My excuse for having been missing in action from Epicurean Epistles for a while is that we were away on holiday for a week which meant a holiday from everything (blogging and the dreaded fasting diet included ((more on that later)). When I reluctantly returned to my computer, there were literally hundreds of emails awaiting me. Mostly wastes of space. I haven’t exactly spent all this time attending to them, but certainly a fair amount of it. What possessed me to think I’d ever have time to read even a fraction of the miscellaneous bulletins I’d subscribed to, I have no idea. Anyway the deck has been cleared and now to the holiday.
Overstressed and under-recreated as we were, a week away in a secluded beach-front hideaway at Port Julia on the Yorke Peninsula was just the restorative we needed. We stayed at Julia Park, a holiday house set on a cliff-top overlooking 180 degree views of the sea. As locations go, this one equals anything the world’s more exotic and costly locales have to offer. As well as waking to a sweeping seascape each morning, the holiday maker has the bonus of complete seclusion, as the house is situated on nine acres of natural bush with direct access to a private and stunningly beautiful beach. There is nothing to interrupt the silence, other than the sound of birds and the occasional drone of a fisherman’s outboard motor.
Port Julia is located between Ardrossan and Port Vincent on the eastern side of the peninsula and like many such places in the region, caters mainly to fishermen and beach lovers. The seascapes along this stretch of the Gulf St Vincent are as spectacular as any I’ve seen, characterised by pristine stretches of white sand, deep blue seas, rocky outcrops and sparsely inhabited coastal inlets. Sheltered from the worst of the savage winds that buffet the Spencer Gulf side of the peninsula, the eastern beaches are tranquil havens. Showstopping sunrises come with the territory and make you wish you were a painter, or at least a better photographer.
While there we did what the environment lends itself to – walking, beach-combing, bike riding, meditating, reading, gazing in awe at the scenery, fishing (on the part of HWMBF) and of course eating and drinking. As well, we communed with nature and encountered at various ranges dolphins, lizards, rabbits, kangaroos, emus (most memorably on one occasion a mother with chicks), a snake (dead fortunately), birds of all kinds, including one morning on the beach a snoozing shag on a rock. When he woke up to see a human shag on a rock in close proximity, he didn’t seem anywhere near as excited about the photo op as I was.
Turning to things epicurean, as you would expect with a coastline that stretches forever, the Yorke Peninsula is a mecca for fishermen. Every horizontal surface close to the water seemed to boast at least one supremely patient angler. Not a sport for the quickly bored, fishing is an occupation that isn’t for everyone but for those who love it, dining on their freshly caught spoils is ample reward for the hours of watchful waiting. Failing such reward from HWMBF’s endeavours, we had to find ours in a local pub. Pub fare is the way to go in this region and with menus featuring local seafood, beachfront locations and friendly service, you don’t need to look any further for a great dining experience.
Port Vincent’s Ventnor Hotel is a prime example. The dining room looks out over the vista below and on a balmy spring evening with a chilled white wine in hand you begin to feel things just might be alright. As indeed they were, thanks also to some succulent oysters and perhaps the best lightly battered King George Whiting I’ve had in a long time. It was so delectable, I couldn’t pause from consuming it long enough to take a photo. Other seafood on offer in various places includes crayfish, snapper, garfish, prawns, snapper and more.
While there we visited quite a few of the other attractions, including the gorgeous and meticulously cared for Innes National Park, at the very foot of the peninsula.
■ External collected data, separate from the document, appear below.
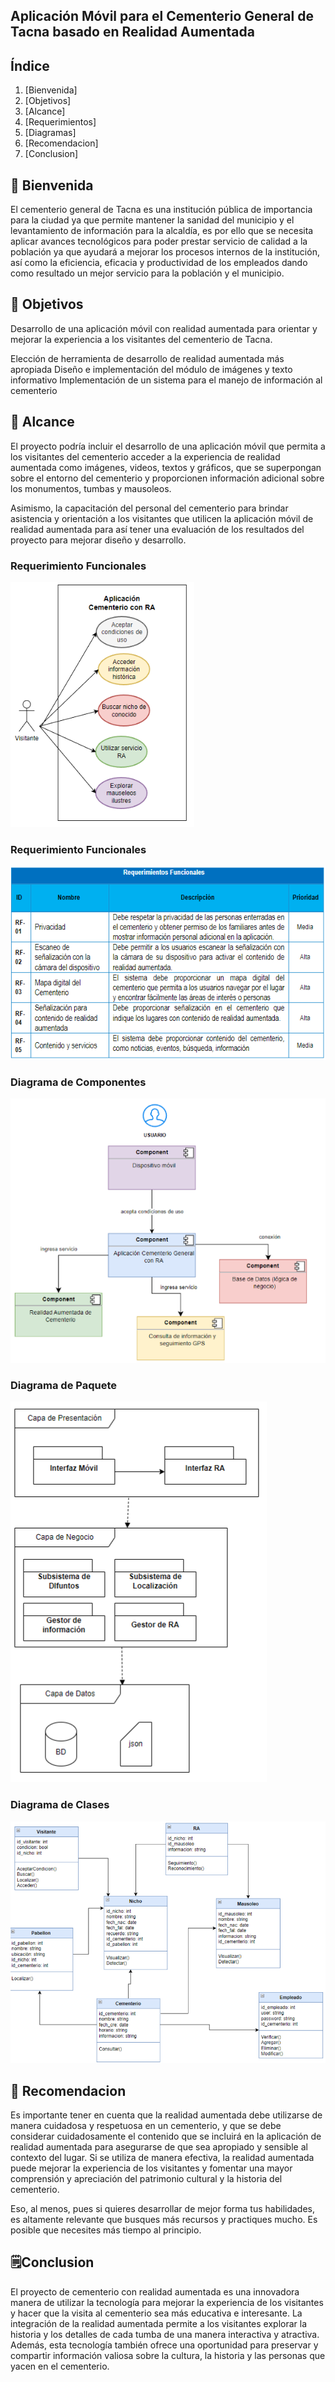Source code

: ## Aplicación Móvil para el Cementerio General de Tacna basado en Realidad Aumentada

## Índice

1.  [Bienvenida]
2.  [Objetivos]
3.  [Alcance]
4.  [Requerimientos]
5.  [Diagramas]
6.  [Recomendacion]
7.  [Conclusion]

## :wave: Bienvenida

El cementerio general de Tacna es una institución pública de importancia para la ciudad ya que permite mantener la sanidad del municipio y el levantamiento de información para la alcaldía, es por ello que se necesita aplicar avances tecnológicos para poder prestar servicio de calidad a la población ya que ayudará a mejorar los procesos internos de la institución, así como la eficiencia, eficacia y productividad de los empleados dando como resultado un mejor servicio para la población y el municipio. 


## :cup_with_straw: Objetivos

Desarrollo de una aplicación móvil con realidad aumentada para orientar y mejorar la experiencia a los visitantes del cementerio de Tacna. 

Elección de herramienta de desarrollo de realidad aumentada más apropiada 
Diseño e implementación del módulo de imágenes y texto informativo 
Implementación de un sistema para el manejo de información al cementerio 

## :compass: Alcance

El proyecto podría incluir el desarrollo de una aplicación móvil que permita a los visitantes del cementerio acceder a la experiencia de realidad aumentada como imágenes, videos, textos y gráficos, que se superpongan sobre el entorno del cementerio y proporcionen información adicional sobre los monumentos, tumbas y mausoleos. 

Asimismo, la capacitación del personal del cementerio para brindar asistencia y orientación a los visitantes que utilicen la aplicación móvil de realidad aumentada para así tener una evaluación de los resultados del proyecto para mejorar diseño y desarrollo.

### Requerimiento Funcionales

![](images/casouso.PNG)

### Requerimiento Funcionales

![](images/requerimientos.PNG)

### Diagrama de Componentes

![](images/contenedor.PNG)

### Diagrama de Paquete

![](images/paquete.PNG)

### Diagrama de Clases

![](images/clases.PNG)


## :date: Recomendacion

Es importante tener en cuenta que la realidad aumentada debe utilizarse de manera cuidadosa y respetuosa en un cementerio, y que se debe considerar cuidadosamente el contenido que se incluirá en la aplicación de realidad aumentada para asegurarse de que sea apropiado y sensible al contexto del lugar. Si se utiliza de manera efectiva, la realidad aumentada puede mejorar la experiencia de los visitantes y fomentar una mayor comprensión y apreciación del patrimonio cultural y la historia del cementerio. 

Eso, al menos, pues si quieres desarrollar de mejor forma tus habilidades, es altamente relevante que busques más recursos y practiques mucho. Es posible que necesites más tiempo al principio.

## :spiral_notepad:Conclusion

El proyecto de cementerio con realidad aumentada es una innovadora manera de utilizar la tecnología para mejorar la experiencia de los visitantes y hacer que la visita al cementerio sea más educativa e interesante. La integración de la realidad aumentada permite a los visitantes explorar la historia y los detalles de cada tumba de una manera interactiva y atractiva. Además, esta tecnología también ofrece una oportunidad para preservar y compartir información valiosa sobre la cultura, la historia y las personas que yacen en el cementerio. 



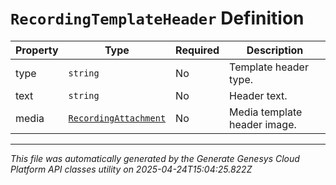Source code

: # `RecordingTemplateHeader` Definition

| Property | Type | Required | Description |
|----------|------|----------|-------------|
| type | `string` | No | Template header type. |
| text | `string` | No | Header text. |
| media | [`RecordingAttachment`](recordingattachment-definition.md) | No | Media template header image. |

---

*This file was automatically generated by the Generate Genesys Cloud Platform API classes utility on 2025-04-24T15:04:25.822Z*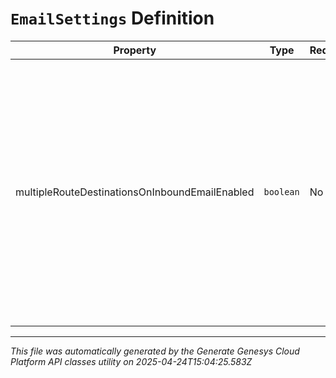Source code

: # `EmailSettings` Definition

| Property | Type | Required | Description |
|----------|------|----------|-------------|
| multipleRouteDestinationsOnInboundEmailEnabled | `boolean` | No | This setting allows a single inbound email that contains multiple routes configured in Genesys Cloud to create a conversation per route. When this setting is disabled only a single conversation will be created |

---

*This file was automatically generated by the Generate Genesys Cloud Platform API classes utility on 2025-04-24T15:04:25.583Z*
Stretching for 9,415 hectares, the park boasts rugged cliffs, sandy beaches, coastal bushland and many camp sites, walking trails and great fishing locations.
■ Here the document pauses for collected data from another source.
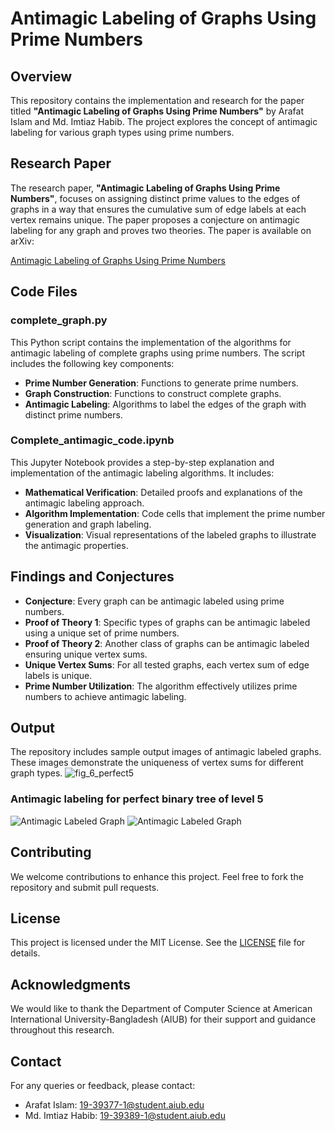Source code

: # Antimagic Labeling of Graphs Using Prime Numbers

## Overview

This repository contains the implementation and research for the paper titled **"Antimagic Labeling of Graphs Using Prime Numbers"** by Arafat Islam and Md. Imtiaz Habib. The project explores the concept of antimagic labeling for various graph types using prime numbers.

## Research Paper

The research paper, **"Antimagic Labeling of Graphs Using Prime Numbers"**, focuses on assigning distinct prime values to the edges of graphs in a way that ensures the cumulative sum of edge labels at each vertex remains unique. The paper proposes a conjecture on antimagic labeling for any graph and proves two theories. The paper is available on arXiv:

[Antimagic Labeling of Graphs Using Prime Numbers](https://arxiv.org/abs/2403.17969)

## Code Files

### complete_graph.py

This Python script contains the implementation of the algorithms for antimagic labeling of complete graphs using prime numbers. The script includes the following key components:

- **Prime Number Generation**: Functions to generate prime numbers.
- **Graph Construction**: Functions to construct complete graphs.
- **Antimagic Labeling**: Algorithms to label the edges of the graph with distinct prime numbers.

### Complete_antimagic_code.ipynb

This Jupyter Notebook provides a step-by-step explanation and implementation of the antimagic labeling algorithms. It includes:

- **Mathematical Verification**: Detailed proofs and explanations of the antimagic labeling approach.
- **Algorithm Implementation**: Code cells that implement the prime number generation and graph labeling.
- **Visualization**: Visual representations of the labeled graphs to illustrate the antimagic properties.

## Findings and Conjectures

- **Conjecture**: Every graph can be antimagic labeled using prime numbers.
- **Proof of Theory 1**: Specific types of graphs can be antimagic labeled using a unique set of prime numbers.
- **Proof of Theory 2**: Another class of graphs can be antimagic labeled ensuring unique vertex sums.
- **Unique Vertex Sums**: For all tested graphs, each vertex sum of edge labels is unique.
- **Prime Number Utilization**: The algorithm effectively utilizes prime numbers to achieve antimagic labeling.

## Output

The repository includes sample output images of antimagic labeled graphs. These images demonstrate the uniqueness of vertex sums for different graph types.
![fig_6_perfect5](https://github.com/user-attachments/assets/bf0d3a4e-273a-4610-92c3-cee69e837985)
###                    Antimagic labeling for perfect binary tree of level 5


![Antimagic Labeled Graph](images/output1.png)
![Antimagic Labeled Graph](images/output2.png)

## Contributing

We welcome contributions to enhance this project. Feel free to fork the repository and submit pull requests.

## License

This project is licensed under the MIT License. See the [LICENSE](LICENSE) file for details.

## Acknowledgments

We would like to thank the Department of Computer Science at American International University-Bangladesh (AIUB) for their support and guidance throughout this research.

## Contact

For any queries or feedback, please contact:

- Arafat Islam: 19-39377-1@student.aiub.edu
- Md. Imtiaz Habib: 19-39389-1@student.aiub.edu
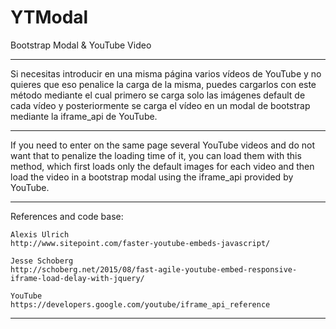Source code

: # YTModal
Bootstrap Modal &amp; YouTube Video

-------------------------------------------------------------------------------------------------------------

Si necesitas introducir en una misma página varios vídeos de YouTube y no quieres que eso penalice la carga de la misma, puedes cargarlos con este método mediante el cual primero se carga solo las imágenes default de cada vídeo y posteriormente se carga el vídeo en un modal de bootstrap mediante la iframe_api de YouTube.

-------------------------------------------------------------------------------------------------------------

If you need to enter on the same page several YouTube videos and do not want that to penalize the loading time of it, you can load them with this method, which first loads only the default images for each video and then load the video in a bootstrap modal using the iframe_api provided by YouTube.

-------------------------------------------------------------------------------------------------------------

References and code base:

	Alexis Ulrich
	http://www.sitepoint.com/faster-youtube-embeds-javascript/

 	Jesse Schoberg
	http://schoberg.net/2015/08/fast-agile-youtube-embed-responsive-iframe-load-delay-with-jquery/

	YouTube	
	https://developers.google.com/youtube/iframe_api_reference

-------------------------------------------------------------------------------------------------------------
Whatever else we saw though, nothing could compete with our own private stretch of sand, lapping waves, brooding rocks and endless blue. Returning to that vista each day, or waking up to it in the morning was balm for the soul. It’s remarkable how bringing your focus back down to the small things like the sound of rippling water over rocks or the crunch of salt encrusted seaweed under your feet readjusts your perspective to a far calmer vantage point.